Résumé IA
Au GTC de NVIDIA, Jensen Huang a présenté les architectures Blackwell et Rubin en forte croissance, dévoilé le CPU Vera, et annoncé un carnet de commandes estimé à 1 000 milliards de dollars pour 2027, tout en lançant NemoClaw comme réponse aux failles de sécurité d'OpenClaw. En parallèle, Moonshot (Kimi) a publié un papier sur les "Attention Residuals" promettant un avantage de calcul de 1,25x avec moins de 2 % de surcoût à l'inférence, validé sur le modèle Kimi Linear 48B, bien que la nouveauté de l'approche soit débattue.
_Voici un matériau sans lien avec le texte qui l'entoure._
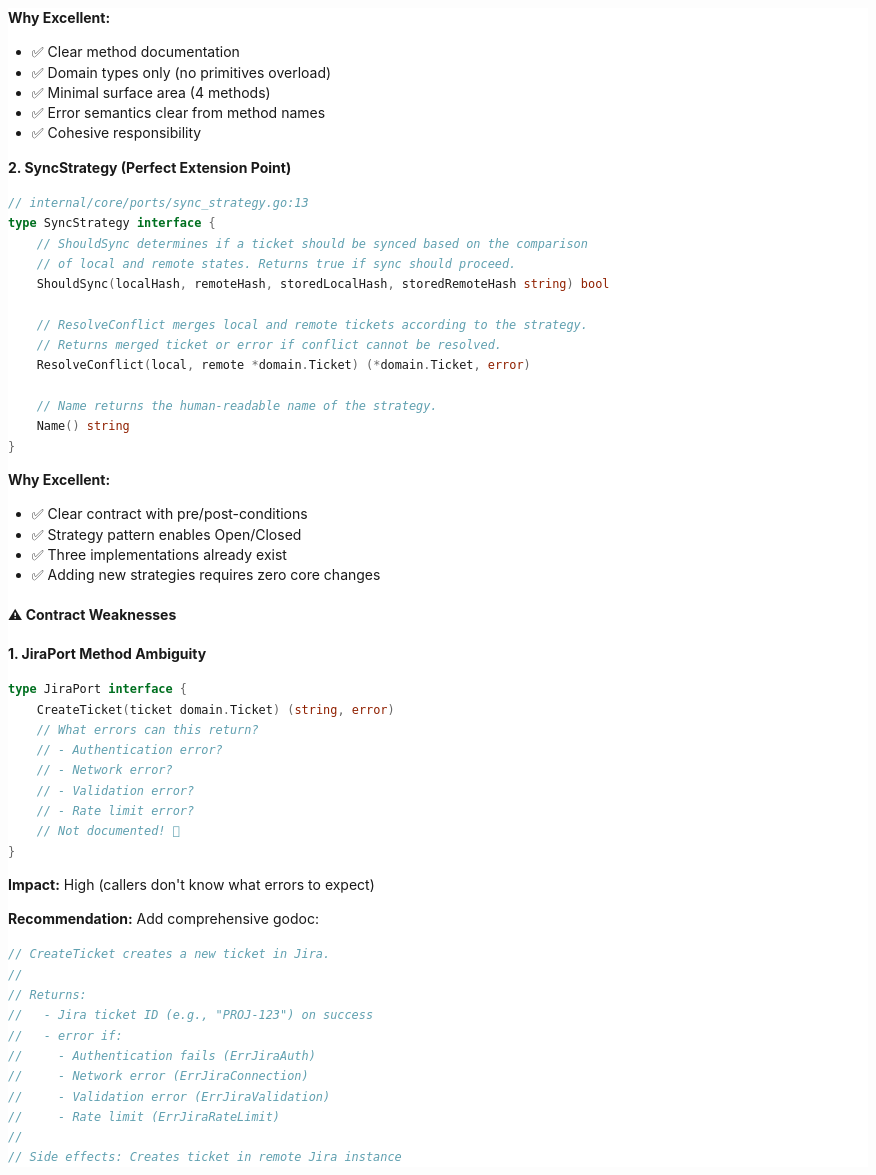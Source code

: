 **Why Excellent:**
- ✅ Clear method documentation
- ✅ Domain types only (no primitives overload)
- ✅ Minimal surface area (4 methods)
- ✅ Error semantics clear from method names
- ✅ Cohesive responsibility

**2. SyncStrategy (Perfect Extension Point)**

```go
// internal/core/ports/sync_strategy.go:13
type SyncStrategy interface {
    // ShouldSync determines if a ticket should be synced based on the comparison
    // of local and remote states. Returns true if sync should proceed.
    ShouldSync(localHash, remoteHash, storedLocalHash, storedRemoteHash string) bool

    // ResolveConflict merges local and remote tickets according to the strategy.
    // Returns merged ticket or error if conflict cannot be resolved.
    ResolveConflict(local, remote *domain.Ticket) (*domain.Ticket, error)

    // Name returns the human-readable name of the strategy.
    Name() string
}
```

**Why Excellent:**
- ✅ Clear contract with pre/post-conditions
- ✅ Strategy pattern enables Open/Closed
- ✅ Three implementations already exist
- ✅ Adding new strategies requires zero core changes

#### ⚠️ **Contract Weaknesses**

**1. JiraPort Method Ambiguity**

```go
type JiraPort interface {
    CreateTicket(ticket domain.Ticket) (string, error)
    // What errors can this return?
    // - Authentication error?
    // - Network error?
    // - Validation error?
    // - Rate limit error?
    // Not documented! 🚨
}
```

**Impact:** High (callers don't know what errors to expect)

**Recommendation:** Add comprehensive godoc:
```go
// CreateTicket creates a new ticket in Jira.
//
// Returns:
//   - Jira ticket ID (e.g., "PROJ-123") on success
//   - error if:
//     - Authentication fails (ErrJiraAuth)
//     - Network error (ErrJiraConnection)
//     - Validation error (ErrJiraValidation)
//     - Rate limit (ErrJiraRateLimit)
//
// Side effects: Creates ticket in remote Jira instance
```
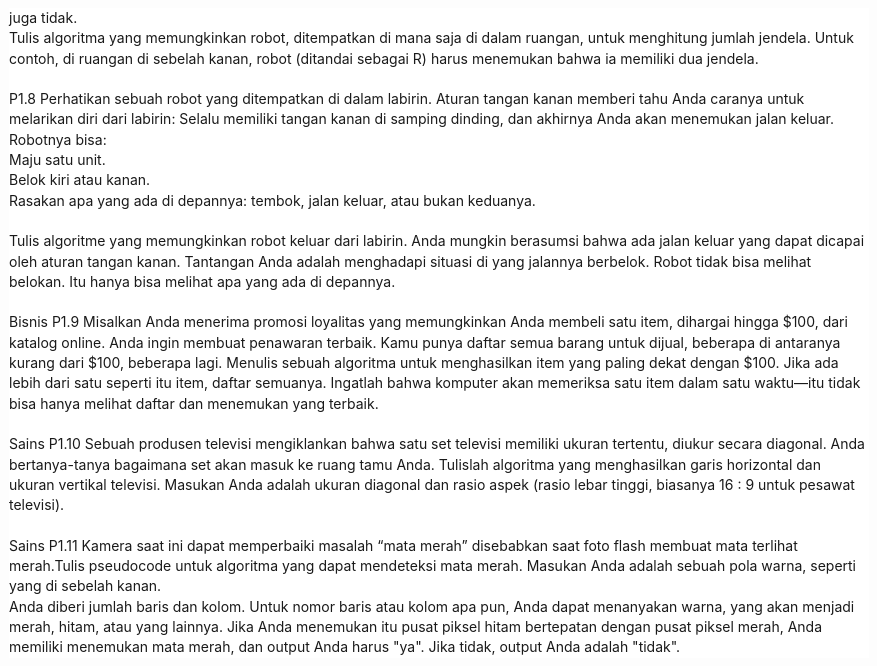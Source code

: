 juga tidak.<br>Tulis algoritma yang memungkinkan robot, ditempatkan di mana saja di dalam ruangan, untuk menghitung jumlah jendela. Untuk contoh, di ruangan di sebelah kanan, robot (ditandai sebagai R) harus menemukan bahwa ia memiliki dua jendela.<br><br>P1.8	 Perhatikan sebuah robot yang ditempatkan di dalam labirin. Aturan tangan kanan memberi tahu Anda caranya untuk melarikan diri dari labirin: Selalu memiliki tangan kanan di samping dinding, dan akhirnya Anda akan menemukan jalan keluar. Robotnya bisa:<br>Maju satu unit.<br>Belok kiri atau kanan.<br>Rasakan apa yang ada di depannya: tembok, jalan keluar, atau bukan keduanya. <br><br>Tulis algoritme yang memungkinkan robot keluar dari labirin. Anda mungkin berasumsi bahwa ada jalan keluar yang dapat dicapai oleh aturan tangan kanan. Tantangan Anda adalah menghadapi situasi di yang jalannya berbelok. Robot tidak bisa melihat belokan. Itu hanya bisa melihat apa yang ada di depannya.<br><br>Bisnis P1.9 	Misalkan Anda menerima promosi loyalitas yang memungkinkan Anda membeli satu item, dihargai hingga $100, dari katalog online. Anda ingin membuat penawaran terbaik. Kamu punya daftar semua barang untuk dijual, beberapa di antaranya kurang dari $100, beberapa lagi. Menulis sebuah algoritma untuk menghasilkan item yang paling dekat dengan $100. Jika ada lebih dari satu seperti itu item, daftar semuanya. Ingatlah bahwa komputer akan memeriksa satu item dalam satu waktu—itu tidak bisa hanya melihat daftar dan menemukan yang terbaik.<br><br>Sains P1.10	 Sebuah produsen televisi mengiklankan bahwa satu set televisi memiliki ukuran tertentu, diukur secara diagonal. Anda bertanya-tanya bagaimana set akan masuk ke ruang tamu Anda. Tulislah algoritma yang menghasilkan garis horizontal dan ukuran vertikal televisi. Masukan Anda adalah ukuran diagonal dan rasio aspek (rasio lebar tinggi, biasanya 16 : 9 untuk pesawat televisi). <br><br>Sains P1.11	 Kamera saat ini dapat memperbaiki masalah “mata merah” disebabkan saat foto flash membuat mata terlihat merah.Tulis pseudocode untuk algoritma yang dapat mendeteksi mata merah. Masukan Anda adalah sebuah pola warna, seperti yang di sebelah kanan.<br>Anda diberi jumlah baris dan kolom. Untuk nomor baris atau kolom apa pun, Anda dapat menanyakan warna, yang akan menjadi merah, hitam, atau yang lainnya. Jika Anda menemukan itu pusat piksel hitam bertepatan dengan pusat piksel merah, Anda memiliki menemukan mata merah, dan output Anda harus "ya". Jika tidak, output Anda adalah "tidak".</p>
Du côté d'OpenAI, Codex dépasse 2 millions d'utilisateurs actifs hebdomadaires (+4x depuis janvier), tandis que GPT-5.4 a atteint 5 000 milliards de tokens par jour et un milliard de dollars de revenus annualisés en une semaine.
Impact France/UELes laboratoires et entreprises européens déployant des infrastructures IA devront intégrer les nouvelles architectures NVIDIA (Vera CPU, Rubin) dans leur feuille de route hardware, avec des implications budgétaires majeures sur les prochains cycles d'investissement.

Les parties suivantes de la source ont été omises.